> Assignment:
From the records below, count the lines holding the string "without". Only the number is wanted.

(Records contained in a dataset)
——
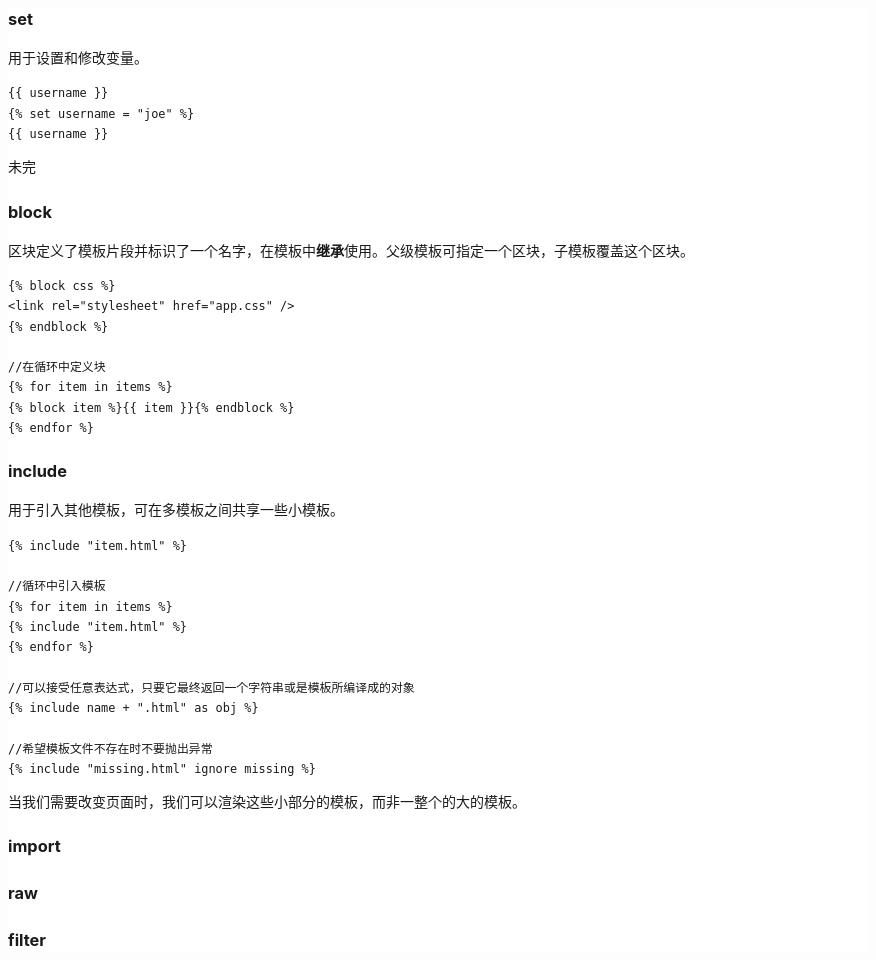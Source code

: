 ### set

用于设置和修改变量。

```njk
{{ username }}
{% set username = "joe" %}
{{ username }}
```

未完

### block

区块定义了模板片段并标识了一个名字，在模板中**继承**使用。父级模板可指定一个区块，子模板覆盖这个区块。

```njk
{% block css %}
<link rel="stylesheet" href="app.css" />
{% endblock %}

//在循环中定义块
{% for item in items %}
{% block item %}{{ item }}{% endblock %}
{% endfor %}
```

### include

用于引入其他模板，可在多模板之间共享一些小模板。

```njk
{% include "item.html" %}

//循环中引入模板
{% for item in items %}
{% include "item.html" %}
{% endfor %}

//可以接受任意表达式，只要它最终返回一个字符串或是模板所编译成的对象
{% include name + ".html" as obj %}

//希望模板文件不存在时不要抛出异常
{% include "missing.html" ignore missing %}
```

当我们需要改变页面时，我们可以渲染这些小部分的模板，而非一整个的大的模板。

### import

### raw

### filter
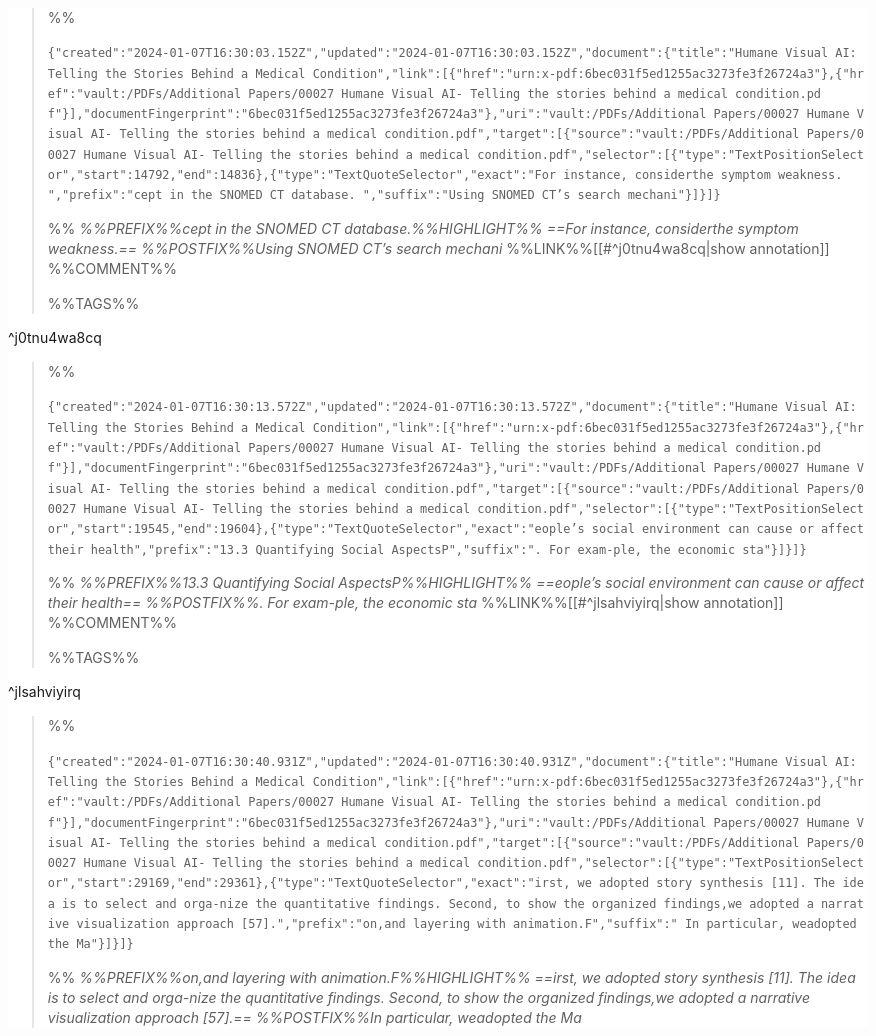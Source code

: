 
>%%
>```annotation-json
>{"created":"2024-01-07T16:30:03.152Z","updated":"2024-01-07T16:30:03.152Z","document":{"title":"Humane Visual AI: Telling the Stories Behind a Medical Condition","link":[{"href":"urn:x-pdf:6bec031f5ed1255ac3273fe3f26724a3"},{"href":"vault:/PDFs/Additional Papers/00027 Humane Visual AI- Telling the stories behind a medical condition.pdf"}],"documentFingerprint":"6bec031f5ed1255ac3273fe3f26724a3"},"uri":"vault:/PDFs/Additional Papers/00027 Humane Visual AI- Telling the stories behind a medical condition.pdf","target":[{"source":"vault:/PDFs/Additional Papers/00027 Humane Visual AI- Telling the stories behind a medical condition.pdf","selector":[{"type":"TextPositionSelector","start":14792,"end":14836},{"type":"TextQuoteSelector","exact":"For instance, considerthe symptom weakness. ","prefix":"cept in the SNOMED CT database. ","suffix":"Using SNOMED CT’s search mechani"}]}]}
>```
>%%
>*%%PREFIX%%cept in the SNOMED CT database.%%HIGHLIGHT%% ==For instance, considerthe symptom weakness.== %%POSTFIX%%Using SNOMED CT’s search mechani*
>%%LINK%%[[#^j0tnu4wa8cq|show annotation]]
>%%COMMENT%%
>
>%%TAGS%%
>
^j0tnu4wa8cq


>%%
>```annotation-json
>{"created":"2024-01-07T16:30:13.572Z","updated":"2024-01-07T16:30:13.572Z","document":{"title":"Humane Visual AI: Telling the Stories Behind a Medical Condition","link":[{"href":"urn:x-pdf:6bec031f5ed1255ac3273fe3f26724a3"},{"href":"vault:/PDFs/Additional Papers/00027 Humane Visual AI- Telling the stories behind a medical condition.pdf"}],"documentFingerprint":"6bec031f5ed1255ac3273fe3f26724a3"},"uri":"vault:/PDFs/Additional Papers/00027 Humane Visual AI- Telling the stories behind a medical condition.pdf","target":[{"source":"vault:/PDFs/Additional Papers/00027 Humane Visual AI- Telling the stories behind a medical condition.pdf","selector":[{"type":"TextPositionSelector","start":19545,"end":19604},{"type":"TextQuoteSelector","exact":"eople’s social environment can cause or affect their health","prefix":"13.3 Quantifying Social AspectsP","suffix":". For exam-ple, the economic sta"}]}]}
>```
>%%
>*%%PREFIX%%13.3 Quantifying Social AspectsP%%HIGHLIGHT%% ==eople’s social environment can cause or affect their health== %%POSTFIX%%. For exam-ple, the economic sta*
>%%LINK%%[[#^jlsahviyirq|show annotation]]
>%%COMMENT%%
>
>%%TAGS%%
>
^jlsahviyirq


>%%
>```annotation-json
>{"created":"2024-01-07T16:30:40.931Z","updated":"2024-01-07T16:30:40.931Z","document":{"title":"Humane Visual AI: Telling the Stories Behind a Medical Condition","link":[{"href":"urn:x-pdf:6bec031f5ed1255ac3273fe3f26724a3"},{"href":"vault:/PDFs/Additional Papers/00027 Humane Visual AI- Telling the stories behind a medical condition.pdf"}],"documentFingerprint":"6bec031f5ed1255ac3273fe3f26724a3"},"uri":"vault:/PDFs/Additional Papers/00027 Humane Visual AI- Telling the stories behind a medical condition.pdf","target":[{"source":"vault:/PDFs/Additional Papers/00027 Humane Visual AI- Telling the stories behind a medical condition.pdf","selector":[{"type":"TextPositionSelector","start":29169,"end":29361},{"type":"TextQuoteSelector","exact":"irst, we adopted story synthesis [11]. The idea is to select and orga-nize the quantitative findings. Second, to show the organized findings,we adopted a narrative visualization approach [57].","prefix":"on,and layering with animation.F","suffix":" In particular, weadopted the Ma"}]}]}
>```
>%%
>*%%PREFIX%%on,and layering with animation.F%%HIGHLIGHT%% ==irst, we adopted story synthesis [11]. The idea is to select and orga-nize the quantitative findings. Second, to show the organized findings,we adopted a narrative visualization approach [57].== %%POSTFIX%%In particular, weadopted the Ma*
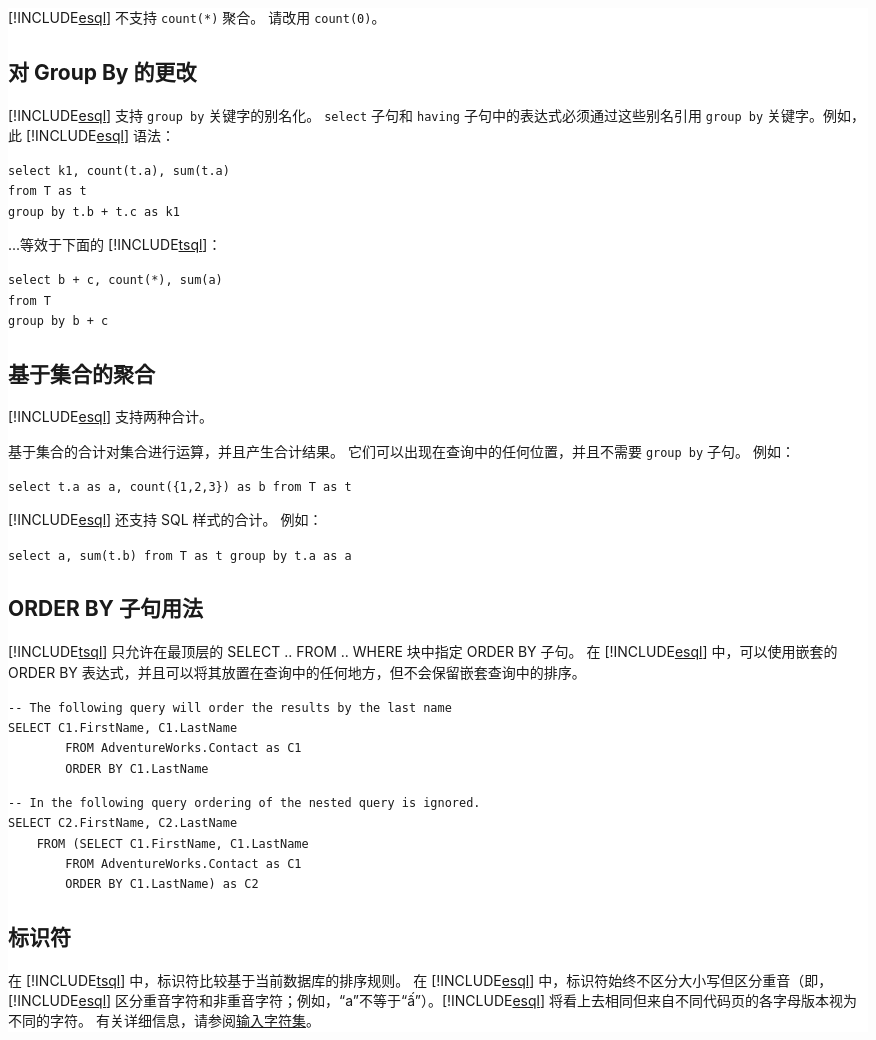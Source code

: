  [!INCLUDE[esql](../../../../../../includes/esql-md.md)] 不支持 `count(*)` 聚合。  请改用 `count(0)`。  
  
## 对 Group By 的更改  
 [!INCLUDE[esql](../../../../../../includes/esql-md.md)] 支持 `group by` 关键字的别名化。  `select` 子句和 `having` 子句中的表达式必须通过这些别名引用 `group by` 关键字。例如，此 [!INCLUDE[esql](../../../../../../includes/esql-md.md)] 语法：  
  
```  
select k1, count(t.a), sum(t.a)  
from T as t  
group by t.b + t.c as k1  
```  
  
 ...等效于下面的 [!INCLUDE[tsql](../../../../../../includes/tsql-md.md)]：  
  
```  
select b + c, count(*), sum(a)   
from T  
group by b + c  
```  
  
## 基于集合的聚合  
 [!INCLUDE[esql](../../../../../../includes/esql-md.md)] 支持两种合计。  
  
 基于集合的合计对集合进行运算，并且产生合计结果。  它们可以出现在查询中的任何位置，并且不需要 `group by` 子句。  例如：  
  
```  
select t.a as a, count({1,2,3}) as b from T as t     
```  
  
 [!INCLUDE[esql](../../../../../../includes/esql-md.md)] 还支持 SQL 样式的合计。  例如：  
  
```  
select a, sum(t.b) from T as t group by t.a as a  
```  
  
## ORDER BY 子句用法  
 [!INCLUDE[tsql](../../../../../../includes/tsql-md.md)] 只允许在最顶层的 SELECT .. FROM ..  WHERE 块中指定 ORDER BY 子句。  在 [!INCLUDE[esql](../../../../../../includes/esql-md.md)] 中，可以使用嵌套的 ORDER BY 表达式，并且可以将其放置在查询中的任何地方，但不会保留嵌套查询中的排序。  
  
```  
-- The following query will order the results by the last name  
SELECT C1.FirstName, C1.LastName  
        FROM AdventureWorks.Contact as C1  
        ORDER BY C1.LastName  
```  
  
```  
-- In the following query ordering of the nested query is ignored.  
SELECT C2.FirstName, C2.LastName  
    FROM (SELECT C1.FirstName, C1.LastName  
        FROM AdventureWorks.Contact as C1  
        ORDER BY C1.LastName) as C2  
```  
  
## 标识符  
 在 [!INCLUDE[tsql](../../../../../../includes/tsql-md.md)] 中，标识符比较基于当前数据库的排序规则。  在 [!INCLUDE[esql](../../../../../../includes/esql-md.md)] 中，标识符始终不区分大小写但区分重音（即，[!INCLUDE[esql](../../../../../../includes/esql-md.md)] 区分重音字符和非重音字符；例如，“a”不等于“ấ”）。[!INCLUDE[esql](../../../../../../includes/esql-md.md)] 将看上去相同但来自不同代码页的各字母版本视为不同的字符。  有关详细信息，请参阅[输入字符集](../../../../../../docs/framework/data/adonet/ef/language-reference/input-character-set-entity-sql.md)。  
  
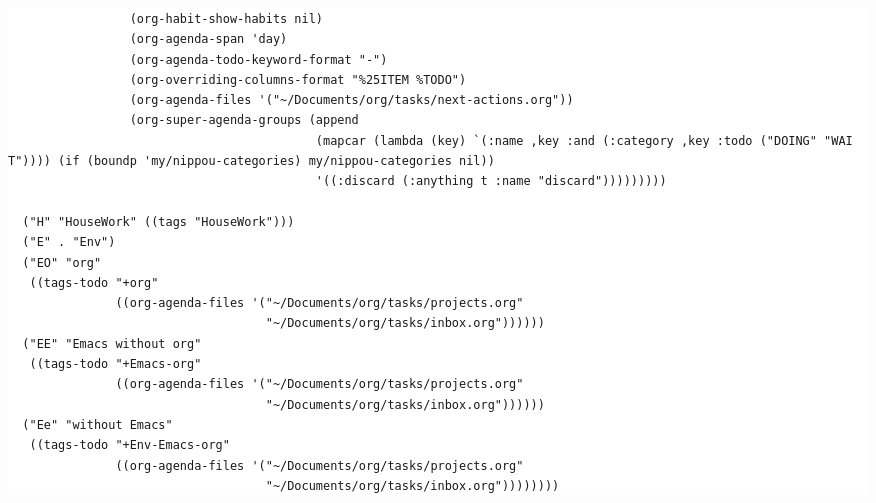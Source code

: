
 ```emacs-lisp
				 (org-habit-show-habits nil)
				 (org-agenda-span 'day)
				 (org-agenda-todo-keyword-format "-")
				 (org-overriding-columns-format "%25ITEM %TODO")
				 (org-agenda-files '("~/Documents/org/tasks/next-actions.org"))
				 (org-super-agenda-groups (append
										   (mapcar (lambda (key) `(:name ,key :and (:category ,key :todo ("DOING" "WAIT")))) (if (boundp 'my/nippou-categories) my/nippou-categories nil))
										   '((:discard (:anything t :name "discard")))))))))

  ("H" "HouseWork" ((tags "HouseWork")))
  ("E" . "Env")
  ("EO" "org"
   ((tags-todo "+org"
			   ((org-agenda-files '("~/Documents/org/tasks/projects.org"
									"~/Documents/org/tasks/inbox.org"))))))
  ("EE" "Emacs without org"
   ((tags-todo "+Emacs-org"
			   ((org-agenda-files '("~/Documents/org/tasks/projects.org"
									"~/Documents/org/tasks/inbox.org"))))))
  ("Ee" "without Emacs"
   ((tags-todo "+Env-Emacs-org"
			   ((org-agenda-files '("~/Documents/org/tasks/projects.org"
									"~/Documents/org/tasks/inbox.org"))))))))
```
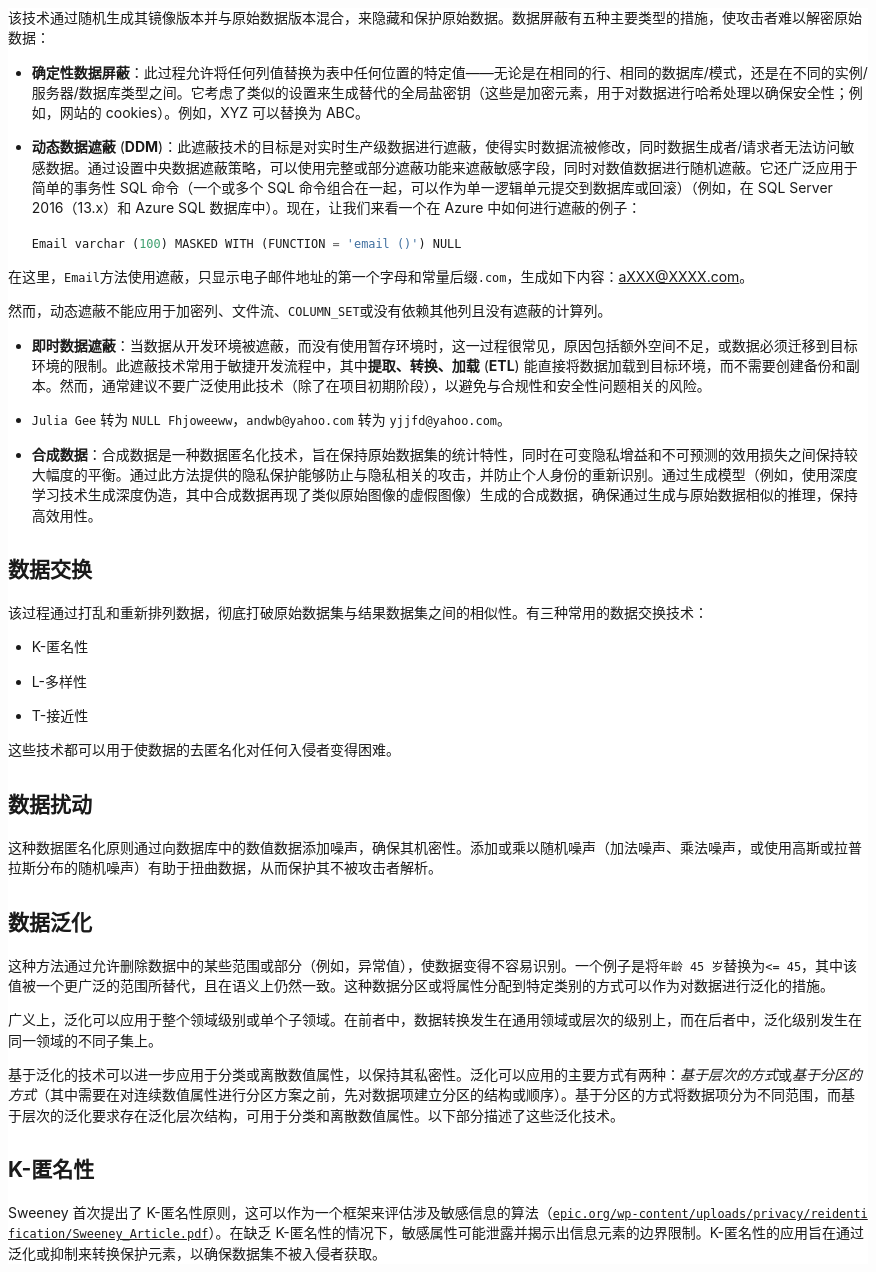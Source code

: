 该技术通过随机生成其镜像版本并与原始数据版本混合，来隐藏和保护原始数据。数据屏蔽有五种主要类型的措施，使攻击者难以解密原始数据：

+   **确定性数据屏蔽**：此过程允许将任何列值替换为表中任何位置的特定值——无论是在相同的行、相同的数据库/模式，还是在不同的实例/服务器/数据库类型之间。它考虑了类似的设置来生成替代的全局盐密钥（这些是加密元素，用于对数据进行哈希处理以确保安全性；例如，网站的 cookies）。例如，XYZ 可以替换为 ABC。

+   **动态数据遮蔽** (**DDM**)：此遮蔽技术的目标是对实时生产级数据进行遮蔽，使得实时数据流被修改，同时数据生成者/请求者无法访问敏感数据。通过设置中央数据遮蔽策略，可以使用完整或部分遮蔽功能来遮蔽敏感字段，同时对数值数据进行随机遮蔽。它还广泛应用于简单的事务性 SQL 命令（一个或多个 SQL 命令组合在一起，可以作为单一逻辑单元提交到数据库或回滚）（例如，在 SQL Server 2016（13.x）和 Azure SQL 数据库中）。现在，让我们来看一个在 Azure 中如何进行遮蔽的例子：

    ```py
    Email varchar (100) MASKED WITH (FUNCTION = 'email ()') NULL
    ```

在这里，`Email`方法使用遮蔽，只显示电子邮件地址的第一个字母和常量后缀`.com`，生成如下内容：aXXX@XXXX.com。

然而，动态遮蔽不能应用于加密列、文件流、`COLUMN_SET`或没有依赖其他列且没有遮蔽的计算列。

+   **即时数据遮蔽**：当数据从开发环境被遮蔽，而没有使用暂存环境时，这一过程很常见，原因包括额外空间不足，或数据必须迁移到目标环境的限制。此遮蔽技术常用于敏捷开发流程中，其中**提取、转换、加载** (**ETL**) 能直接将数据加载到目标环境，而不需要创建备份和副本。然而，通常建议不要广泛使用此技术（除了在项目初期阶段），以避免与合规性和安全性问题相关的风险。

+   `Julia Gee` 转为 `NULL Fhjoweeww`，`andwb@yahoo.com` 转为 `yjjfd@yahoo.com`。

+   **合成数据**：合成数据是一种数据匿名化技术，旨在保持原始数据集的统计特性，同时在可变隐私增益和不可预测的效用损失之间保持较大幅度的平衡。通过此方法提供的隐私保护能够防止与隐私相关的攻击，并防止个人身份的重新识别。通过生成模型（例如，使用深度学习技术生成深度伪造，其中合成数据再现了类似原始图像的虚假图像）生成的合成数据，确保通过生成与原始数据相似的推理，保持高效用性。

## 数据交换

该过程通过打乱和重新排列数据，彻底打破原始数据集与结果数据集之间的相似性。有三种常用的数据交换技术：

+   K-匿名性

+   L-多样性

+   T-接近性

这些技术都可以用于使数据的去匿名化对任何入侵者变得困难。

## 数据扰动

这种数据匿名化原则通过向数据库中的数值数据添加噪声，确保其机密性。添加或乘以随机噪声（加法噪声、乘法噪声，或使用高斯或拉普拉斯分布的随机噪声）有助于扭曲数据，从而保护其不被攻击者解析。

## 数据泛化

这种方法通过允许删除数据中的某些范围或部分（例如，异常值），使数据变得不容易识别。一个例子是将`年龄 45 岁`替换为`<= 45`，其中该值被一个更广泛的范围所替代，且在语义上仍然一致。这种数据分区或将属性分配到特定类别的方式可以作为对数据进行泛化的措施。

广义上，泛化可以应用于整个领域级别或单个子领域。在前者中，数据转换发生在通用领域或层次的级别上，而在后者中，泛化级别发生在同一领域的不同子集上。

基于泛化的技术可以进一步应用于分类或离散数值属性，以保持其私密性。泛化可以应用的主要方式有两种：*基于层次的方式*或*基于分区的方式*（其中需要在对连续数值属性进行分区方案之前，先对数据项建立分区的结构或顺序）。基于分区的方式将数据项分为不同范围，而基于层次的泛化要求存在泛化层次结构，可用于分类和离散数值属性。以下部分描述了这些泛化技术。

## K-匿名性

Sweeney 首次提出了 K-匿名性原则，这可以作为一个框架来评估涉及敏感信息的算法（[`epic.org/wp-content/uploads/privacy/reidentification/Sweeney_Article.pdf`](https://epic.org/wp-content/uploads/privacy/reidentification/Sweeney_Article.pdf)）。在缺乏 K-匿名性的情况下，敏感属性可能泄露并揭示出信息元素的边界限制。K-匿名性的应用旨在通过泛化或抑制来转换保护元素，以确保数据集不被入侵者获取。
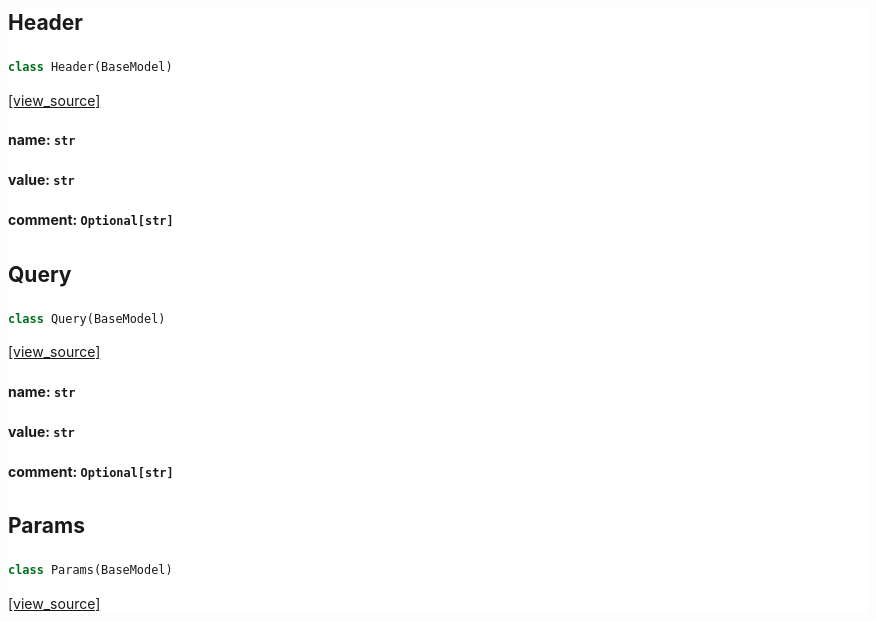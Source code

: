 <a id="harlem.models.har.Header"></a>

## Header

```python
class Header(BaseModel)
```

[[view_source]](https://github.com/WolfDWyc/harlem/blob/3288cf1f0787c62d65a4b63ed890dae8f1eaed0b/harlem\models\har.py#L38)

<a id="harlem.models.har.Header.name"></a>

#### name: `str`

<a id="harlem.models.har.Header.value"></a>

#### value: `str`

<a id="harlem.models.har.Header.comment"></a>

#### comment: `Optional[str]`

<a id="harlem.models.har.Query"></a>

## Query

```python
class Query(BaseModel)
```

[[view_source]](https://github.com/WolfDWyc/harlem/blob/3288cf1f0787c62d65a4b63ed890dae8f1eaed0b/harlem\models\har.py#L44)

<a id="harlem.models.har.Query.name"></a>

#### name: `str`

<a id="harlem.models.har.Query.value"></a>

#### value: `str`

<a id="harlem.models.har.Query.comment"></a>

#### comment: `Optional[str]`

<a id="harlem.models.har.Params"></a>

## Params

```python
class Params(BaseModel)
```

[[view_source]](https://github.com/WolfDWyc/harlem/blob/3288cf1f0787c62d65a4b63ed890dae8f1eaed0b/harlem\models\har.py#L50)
——
> Output for this exercise:
2